- **INSTRUCTIONS FOR THE TASK**
List every line in this data where the string "expects" occurs.

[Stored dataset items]
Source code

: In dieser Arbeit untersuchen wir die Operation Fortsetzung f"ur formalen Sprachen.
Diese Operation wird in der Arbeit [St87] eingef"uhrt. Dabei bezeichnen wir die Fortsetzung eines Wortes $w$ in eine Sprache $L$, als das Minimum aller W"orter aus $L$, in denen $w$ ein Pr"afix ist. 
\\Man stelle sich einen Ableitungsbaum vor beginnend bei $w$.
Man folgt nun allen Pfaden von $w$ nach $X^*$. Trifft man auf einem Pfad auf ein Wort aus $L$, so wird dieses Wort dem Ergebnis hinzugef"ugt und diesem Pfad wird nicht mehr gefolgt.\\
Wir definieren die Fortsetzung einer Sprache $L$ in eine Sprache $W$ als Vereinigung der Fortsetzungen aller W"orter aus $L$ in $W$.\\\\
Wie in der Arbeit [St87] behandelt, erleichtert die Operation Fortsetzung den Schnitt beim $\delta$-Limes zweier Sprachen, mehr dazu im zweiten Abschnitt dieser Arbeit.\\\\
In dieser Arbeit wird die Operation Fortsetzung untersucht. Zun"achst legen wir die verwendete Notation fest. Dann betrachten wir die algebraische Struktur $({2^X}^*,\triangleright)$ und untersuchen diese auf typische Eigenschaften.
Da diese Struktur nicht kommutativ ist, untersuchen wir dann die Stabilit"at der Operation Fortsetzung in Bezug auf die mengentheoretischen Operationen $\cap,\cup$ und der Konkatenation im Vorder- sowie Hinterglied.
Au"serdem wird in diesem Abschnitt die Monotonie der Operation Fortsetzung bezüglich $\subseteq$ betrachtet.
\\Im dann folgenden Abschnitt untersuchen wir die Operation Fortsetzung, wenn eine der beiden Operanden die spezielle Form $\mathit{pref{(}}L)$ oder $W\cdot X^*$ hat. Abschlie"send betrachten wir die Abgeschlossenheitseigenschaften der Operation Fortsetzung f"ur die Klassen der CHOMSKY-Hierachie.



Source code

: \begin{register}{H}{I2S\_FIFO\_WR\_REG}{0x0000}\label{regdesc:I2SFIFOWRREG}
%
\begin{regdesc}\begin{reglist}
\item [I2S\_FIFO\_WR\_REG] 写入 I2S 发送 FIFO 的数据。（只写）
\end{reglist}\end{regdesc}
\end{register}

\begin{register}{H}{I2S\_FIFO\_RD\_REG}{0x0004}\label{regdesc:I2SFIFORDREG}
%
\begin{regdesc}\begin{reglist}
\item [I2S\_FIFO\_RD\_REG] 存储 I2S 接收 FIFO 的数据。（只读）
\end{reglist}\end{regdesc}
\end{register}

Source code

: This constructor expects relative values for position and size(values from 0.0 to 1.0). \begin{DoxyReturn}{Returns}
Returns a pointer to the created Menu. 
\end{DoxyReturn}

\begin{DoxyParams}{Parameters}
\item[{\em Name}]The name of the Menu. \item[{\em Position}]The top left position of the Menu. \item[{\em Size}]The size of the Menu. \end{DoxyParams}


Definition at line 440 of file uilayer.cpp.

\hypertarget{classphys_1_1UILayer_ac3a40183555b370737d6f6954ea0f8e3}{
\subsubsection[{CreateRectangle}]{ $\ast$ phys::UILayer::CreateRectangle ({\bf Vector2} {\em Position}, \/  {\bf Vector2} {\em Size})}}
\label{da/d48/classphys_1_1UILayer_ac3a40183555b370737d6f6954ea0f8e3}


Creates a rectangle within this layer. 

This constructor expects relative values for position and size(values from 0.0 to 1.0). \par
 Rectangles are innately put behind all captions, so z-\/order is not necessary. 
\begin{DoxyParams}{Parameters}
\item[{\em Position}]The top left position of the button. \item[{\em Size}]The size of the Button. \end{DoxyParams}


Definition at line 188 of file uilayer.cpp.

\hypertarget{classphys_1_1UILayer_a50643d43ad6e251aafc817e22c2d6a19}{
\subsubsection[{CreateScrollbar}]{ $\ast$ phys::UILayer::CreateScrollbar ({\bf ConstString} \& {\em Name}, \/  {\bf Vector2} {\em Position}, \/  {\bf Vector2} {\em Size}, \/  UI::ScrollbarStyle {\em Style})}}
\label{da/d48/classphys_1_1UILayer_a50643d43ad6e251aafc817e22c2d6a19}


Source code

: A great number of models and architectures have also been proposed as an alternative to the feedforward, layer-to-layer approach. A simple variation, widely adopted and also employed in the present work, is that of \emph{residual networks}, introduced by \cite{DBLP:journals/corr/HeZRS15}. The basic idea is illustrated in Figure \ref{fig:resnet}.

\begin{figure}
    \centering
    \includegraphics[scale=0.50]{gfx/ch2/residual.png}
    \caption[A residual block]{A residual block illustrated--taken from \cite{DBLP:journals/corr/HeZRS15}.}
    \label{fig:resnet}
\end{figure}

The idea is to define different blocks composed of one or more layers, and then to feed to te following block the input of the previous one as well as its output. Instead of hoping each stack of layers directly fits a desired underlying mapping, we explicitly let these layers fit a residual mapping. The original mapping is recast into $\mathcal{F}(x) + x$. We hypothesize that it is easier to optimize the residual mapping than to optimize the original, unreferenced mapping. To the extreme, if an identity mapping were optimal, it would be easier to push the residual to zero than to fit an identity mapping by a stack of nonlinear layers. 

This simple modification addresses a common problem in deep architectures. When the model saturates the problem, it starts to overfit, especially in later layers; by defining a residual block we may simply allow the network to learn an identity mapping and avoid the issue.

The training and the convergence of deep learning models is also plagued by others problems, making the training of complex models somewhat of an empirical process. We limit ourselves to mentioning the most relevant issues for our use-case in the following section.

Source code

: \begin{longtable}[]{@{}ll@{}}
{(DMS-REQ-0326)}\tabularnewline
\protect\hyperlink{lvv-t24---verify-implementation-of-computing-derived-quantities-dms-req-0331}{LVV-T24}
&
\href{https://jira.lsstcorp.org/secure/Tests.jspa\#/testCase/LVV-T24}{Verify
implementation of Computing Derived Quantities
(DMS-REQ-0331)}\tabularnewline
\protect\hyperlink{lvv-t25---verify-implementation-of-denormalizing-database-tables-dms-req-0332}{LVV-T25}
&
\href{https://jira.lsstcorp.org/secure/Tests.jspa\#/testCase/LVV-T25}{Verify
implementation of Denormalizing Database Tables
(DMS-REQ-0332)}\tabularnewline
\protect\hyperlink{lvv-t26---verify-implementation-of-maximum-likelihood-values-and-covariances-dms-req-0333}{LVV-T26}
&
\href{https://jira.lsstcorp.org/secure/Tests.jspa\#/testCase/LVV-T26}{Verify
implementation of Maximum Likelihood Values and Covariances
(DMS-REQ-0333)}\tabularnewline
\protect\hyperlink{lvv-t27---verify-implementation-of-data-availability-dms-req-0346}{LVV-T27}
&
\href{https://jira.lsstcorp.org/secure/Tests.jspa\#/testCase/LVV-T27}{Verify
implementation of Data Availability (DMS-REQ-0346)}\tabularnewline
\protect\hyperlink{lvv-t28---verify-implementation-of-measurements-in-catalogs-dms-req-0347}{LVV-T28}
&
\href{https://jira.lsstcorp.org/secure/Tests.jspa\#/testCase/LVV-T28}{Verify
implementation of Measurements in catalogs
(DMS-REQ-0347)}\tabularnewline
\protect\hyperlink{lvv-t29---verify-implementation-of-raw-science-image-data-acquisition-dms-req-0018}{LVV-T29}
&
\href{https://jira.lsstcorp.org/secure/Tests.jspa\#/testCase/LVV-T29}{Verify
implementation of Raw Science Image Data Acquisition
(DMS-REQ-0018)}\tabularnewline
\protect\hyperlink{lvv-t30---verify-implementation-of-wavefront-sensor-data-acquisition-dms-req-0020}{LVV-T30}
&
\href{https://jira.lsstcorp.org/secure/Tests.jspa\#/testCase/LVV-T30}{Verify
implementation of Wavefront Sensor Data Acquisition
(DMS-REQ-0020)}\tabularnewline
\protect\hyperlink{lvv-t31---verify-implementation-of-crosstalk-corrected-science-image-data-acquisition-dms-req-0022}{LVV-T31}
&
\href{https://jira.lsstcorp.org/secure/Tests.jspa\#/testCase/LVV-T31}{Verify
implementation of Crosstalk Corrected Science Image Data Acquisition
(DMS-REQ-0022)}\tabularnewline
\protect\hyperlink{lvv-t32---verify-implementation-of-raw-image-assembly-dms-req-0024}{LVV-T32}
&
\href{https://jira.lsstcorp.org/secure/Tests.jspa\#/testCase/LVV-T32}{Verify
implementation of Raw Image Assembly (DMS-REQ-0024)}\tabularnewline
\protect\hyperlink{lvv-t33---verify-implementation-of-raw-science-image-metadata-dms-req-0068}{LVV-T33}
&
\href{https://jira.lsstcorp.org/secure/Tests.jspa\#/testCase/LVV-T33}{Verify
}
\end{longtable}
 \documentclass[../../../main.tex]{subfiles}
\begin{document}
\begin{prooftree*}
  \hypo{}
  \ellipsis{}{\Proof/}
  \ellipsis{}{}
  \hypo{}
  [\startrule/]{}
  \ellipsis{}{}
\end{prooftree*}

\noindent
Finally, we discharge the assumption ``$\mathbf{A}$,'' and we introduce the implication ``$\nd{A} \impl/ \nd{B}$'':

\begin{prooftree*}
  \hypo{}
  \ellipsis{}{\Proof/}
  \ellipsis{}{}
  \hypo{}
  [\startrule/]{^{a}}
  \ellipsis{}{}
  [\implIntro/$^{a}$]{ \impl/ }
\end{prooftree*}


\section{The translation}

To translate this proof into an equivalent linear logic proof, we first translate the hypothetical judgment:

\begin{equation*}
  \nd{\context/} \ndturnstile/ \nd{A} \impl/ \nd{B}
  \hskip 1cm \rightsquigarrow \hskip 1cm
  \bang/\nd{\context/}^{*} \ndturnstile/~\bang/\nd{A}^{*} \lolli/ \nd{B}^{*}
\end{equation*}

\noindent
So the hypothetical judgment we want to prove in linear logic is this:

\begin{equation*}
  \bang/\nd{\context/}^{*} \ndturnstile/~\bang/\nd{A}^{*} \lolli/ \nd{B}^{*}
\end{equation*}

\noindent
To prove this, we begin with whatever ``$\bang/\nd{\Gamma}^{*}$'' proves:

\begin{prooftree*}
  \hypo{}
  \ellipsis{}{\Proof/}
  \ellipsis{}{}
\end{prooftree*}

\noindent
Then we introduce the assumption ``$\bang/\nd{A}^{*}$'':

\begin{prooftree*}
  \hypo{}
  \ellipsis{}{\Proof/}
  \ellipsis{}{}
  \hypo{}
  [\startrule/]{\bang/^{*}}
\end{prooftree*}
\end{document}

- **EXPECTED OUTPUT**
: This constructor expects relative values for position and size(values from 0.0 to 1.0). \begin{DoxyReturn}{Returns}
This constructor expects relative values for position and size(values from 0.0 to 1.0). \par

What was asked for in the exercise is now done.